13 December, 13:00-14:00
OLB.2.21

'Holocaust Survivors' Windmills of Memory: Book. Film. Voice Testimony.

This will be a talk by Dr Alina Legeyda, visiting researcher to the School of Modern Languages and associate professor at VN Karazin Kharkiv National University, Ukraine.

This research presents a diachronic study of Holocaust Survivors' Testimony in the form of consciously selected memories  represented in the three video archives of Holocaust-marked traumatic experience - Fortunoff Video Archive (1980s), USC Shoah Foundation Visual Archive (1990-2000), USHMM visual archive (2000s) and subsequent 21st century public speaking episodes (educational, social justice aims, etc.) as well as screen adaptations of survivors' memoirs and documentary films featuring survivors' return to post-traumatic spots. 

The research focus is on oral visual testimony narratives sharing Holocaust experience given by the same subjects over time.  It is suggested that Holocaust-marked experience related to pre-, during- and post-WWII period and ways of its representation are affected by temporality and undergo metamorphosis through time. Traumatic narratives given by the same subjects within different suggested time frameworks were found to differ significantly.The study attempts to investigate into the methods of Holocaust experience cultural representation and the repertoire of the invariant and the new memories emerging over time chosen by subjects to create a solid cultural memory of Holocaust tragedy for post-memory generation and to analyse modifications that memories underwent from decade to decade ( both in content and message) and underpin what lay underneath that.

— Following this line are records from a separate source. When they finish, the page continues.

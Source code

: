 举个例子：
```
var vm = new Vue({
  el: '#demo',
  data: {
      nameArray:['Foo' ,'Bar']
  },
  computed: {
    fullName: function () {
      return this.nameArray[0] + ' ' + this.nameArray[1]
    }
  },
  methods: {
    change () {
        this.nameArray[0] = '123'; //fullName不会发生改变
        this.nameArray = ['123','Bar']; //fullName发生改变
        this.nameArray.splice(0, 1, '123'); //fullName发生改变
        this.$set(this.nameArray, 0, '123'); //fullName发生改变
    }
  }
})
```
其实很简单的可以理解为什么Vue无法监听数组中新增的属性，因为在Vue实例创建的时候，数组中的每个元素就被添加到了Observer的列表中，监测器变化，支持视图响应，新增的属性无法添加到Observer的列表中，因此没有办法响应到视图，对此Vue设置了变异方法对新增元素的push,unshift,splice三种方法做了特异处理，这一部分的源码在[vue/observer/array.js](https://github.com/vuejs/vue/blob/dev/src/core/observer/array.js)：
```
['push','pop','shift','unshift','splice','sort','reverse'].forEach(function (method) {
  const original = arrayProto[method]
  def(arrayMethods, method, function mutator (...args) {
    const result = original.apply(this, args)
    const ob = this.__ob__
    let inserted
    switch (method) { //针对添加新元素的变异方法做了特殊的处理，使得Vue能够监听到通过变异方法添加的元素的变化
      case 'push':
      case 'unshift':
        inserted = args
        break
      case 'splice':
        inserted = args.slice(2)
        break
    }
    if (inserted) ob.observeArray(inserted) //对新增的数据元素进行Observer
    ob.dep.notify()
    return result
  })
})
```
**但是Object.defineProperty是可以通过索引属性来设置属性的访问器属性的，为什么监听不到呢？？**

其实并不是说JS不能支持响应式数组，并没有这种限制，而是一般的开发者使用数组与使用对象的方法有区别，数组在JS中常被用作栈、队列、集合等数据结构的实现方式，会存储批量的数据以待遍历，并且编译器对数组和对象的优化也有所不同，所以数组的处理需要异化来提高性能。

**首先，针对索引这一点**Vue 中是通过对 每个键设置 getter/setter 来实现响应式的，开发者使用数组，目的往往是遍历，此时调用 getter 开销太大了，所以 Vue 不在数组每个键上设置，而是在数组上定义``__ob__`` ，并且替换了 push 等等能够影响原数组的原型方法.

The 21st century representation of Holocaust experience in survivors' oral testimony was marked by reflection/ analysis, moral evaluation, observant narrator's  distancing from events in focus with occassional duality/ dedoublement of the self in narration and episodes of "absence" due to emerging into deep memory, transformational shift in identity from victim- to- survivor, metaphorism, nostalgia, layered/non-linear narratives, the presence of clearly verbalised "lessons of life" and post-Holocaust appeal to the post-memory audience resulting from narrative "expectation" of the above, sharp contrasting of the normality of the "now" and the abnormality of the "then", moral paralysis in description of camp/ ghetto experience, etc.